Strengths and Limitations
This review has two notable strengths. First, it comprehensively examined the non-pharmacological interventions and their effects on QOL in persons with PD. Second, it used a strong method of conducting the literature search and review. This review is limited by the scope of literature search. We only searched three databases (PubMed, CINAHL and PsycINFO) where non-pharmacological interventions are most likely published. Although we did perform manual literature search via cross-referencing, it is possible that we have missed some relevant publications.
Implications for Research and Practice
Given the fact that only one study met the eligibility criteria for 11 of the 12 non-pharmacological interventions, there is a pressing need to increase the sheer volume of experimental studies to test out these interventions. Our findings suggest that randomization and blinding are the two major factors to consider in order improving the study quality. Future studies need to balance internal validity and generalizability. For example, limiting the study sample to early stage PD improves the sample homogeneity and internal validity, but reduces the generalizability of study findings to other Parkinson's stages. Design considerations are essential in future studies to help determine the minimally effective and optimal doses of the non-pharmacological interventions. Future research should build on this literature to further refine the interventions and test the minimally-effective and optimal doses as well as the dose-response relationships of each intervention for improving QOL across different stages of PD.
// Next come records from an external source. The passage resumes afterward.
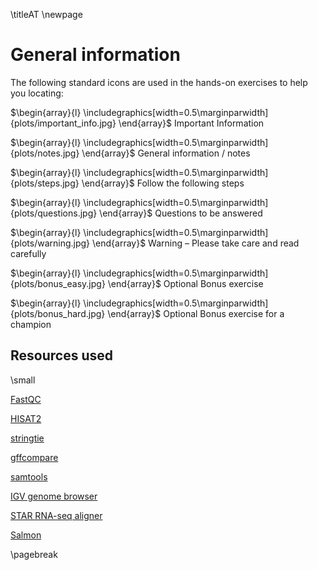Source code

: \titleAT
\newpage

# General information

The following standard icons are used in the hands-on exercises to help you locating:


$\begin{array}{l}
\includegraphics[width=0.5\marginparwidth]{plots/important_info.jpg}
\end{array}$ Important Information

$\begin{array}{l}
\includegraphics[width=0.5\marginparwidth]{plots/notes.jpg}
\end{array}$ General information / notes

$\begin{array}{l}
\includegraphics[width=0.5\marginparwidth]{plots/steps.jpg}
\end{array}$ Follow the following steps

$\begin{array}{l}
\includegraphics[width=0.5\marginparwidth]{plots/questions.jpg}
\end{array}$ Questions to be answered

$\begin{array}{l}
\includegraphics[width=0.5\marginparwidth]{plots/warning.jpg}
\end{array}$ Warning – Please take care and read carefully

$\begin{array}{l}
\includegraphics[width=0.5\marginparwidth]{plots/bonus_easy.jpg}
\end{array}$ Optional Bonus exercise

$\begin{array}{l}
\includegraphics[width=0.5\marginparwidth]{plots/bonus_hard.jpg}
\end{array}$ Optional Bonus exercise for a champion

## Resources used
\small

[FastQC](https://www.bioinformatics.babraham.ac.uk/projects/fastqc/)

[HISAT2](https://ccb.jhu.edu/software/hisat2/index.shtml)

[stringtie](https://ccb.jhu.edu/software/stringtie/)

[gffcompare](https://github.com/gpertea/gffcompare)

[samtools](http://www.htslib.org/)

[IGV genome browser](http://www.broadinstitute.org/igv/)

[STAR RNA-seq aligner](https://github.com/alexdobin/STAR)

[Salmon](https://combine-lab.github.io/salmon/)

\pagebreak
Despite the methodological concerns about existent studies, emerging evidence supports that non-pharmacological interventions likely play a role in improving QOL in persons with PD in clinical practice. Clinicians should become aware of the variety of non-pharmacological interventions and use a person-centered and tailored approach to select the non-pharmacological interventions and their doses most suitable to the patient at hand.
Conclusion
QOL is increasingly recognized as an essential outcome in PD intervention research. A variety of non-pharmacological interventions is potentially effective on improving quality of life and has been studied by at least one experimental study. Exercise is the most examined intervention. There is emerging evidence that other non-pharmacological interventions are potentially promising for improving QOL, but research is very limited currently. Little is known about the minimally effective and optimal doses of the non-pharmacological interventions.
Acknowledgments
The conception and initial development of this work was supported by the Edmond J. Safra Visiting Nursing Faculty Program award from the Parkinson's Disease Foundation that was awarded to TB and FY. This work was also supported by the National Institute on Aging of the National Institutes of Health Award Number 1R01AG043392-01A1 awarded to FY. The content is solely the responsibility of the authors and does not necessarily represent the official views of the National Institutes of Health.